- [YOUR TASK]: I'd like an exact copy of every line from the start of the entries below through the line containing "the same network.", please.

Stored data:

=-=-=-=-=

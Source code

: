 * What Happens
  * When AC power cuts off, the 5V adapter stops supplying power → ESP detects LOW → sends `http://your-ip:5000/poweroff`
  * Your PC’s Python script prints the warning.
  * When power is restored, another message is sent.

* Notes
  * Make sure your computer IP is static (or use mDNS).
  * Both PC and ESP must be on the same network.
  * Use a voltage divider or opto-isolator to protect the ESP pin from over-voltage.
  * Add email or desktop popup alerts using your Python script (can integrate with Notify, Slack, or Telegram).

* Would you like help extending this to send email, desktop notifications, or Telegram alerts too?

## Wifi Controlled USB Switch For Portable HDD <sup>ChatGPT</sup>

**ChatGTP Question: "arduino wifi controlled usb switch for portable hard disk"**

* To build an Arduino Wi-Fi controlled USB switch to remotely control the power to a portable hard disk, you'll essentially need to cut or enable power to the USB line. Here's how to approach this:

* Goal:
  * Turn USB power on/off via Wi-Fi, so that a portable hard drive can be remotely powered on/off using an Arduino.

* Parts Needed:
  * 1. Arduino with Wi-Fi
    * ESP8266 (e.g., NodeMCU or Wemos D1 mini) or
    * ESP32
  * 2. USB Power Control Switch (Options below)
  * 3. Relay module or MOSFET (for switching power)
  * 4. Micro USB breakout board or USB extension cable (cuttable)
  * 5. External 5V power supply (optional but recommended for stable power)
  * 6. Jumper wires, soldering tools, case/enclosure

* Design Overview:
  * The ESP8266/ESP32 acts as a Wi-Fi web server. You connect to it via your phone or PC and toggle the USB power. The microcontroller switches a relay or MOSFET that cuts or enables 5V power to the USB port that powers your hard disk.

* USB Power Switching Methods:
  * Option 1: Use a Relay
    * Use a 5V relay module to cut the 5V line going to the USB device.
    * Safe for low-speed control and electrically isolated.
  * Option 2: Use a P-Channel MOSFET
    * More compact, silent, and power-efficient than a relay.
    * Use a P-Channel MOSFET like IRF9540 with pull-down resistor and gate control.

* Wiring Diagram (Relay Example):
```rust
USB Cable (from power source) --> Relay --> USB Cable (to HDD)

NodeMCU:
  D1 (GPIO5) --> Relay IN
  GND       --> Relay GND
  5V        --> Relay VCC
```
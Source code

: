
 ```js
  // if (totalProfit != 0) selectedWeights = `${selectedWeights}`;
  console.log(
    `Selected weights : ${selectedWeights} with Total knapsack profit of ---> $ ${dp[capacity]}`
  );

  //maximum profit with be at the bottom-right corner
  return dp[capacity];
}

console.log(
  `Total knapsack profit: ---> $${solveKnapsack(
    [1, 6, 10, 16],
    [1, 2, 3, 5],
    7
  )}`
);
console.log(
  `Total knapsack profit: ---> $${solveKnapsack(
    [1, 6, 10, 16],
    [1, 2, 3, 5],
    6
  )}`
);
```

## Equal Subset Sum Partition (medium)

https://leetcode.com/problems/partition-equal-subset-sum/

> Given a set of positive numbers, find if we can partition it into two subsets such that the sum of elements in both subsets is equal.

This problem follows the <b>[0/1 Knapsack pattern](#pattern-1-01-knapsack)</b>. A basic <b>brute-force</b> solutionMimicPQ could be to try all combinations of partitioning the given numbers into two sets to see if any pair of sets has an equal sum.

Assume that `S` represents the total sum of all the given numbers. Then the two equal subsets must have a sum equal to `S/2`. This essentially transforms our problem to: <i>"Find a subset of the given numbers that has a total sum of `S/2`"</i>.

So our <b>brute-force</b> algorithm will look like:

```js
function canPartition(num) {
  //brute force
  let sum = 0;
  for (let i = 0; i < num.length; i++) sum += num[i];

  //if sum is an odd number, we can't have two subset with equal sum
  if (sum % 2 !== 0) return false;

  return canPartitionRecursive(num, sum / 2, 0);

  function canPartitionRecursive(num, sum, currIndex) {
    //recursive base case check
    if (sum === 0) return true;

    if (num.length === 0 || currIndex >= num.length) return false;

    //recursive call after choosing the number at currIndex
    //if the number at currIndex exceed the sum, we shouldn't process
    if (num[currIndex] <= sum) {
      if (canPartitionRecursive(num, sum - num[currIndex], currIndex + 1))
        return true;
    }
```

=-=-=-=-=

- [COMPLETED EXERCISE]:
Source code

: * What Happens
  * When AC power cuts off, the 5V adapter stops supplying power → ESP detects LOW → sends `http://your-ip:5000/poweroff`
  * Your PC’s Python script prints the warning.
  * When power is restored, another message is sent.

* Notes
  * Make sure your computer IP is static (or use mDNS).
  * Both PC and ESP must be on the same network.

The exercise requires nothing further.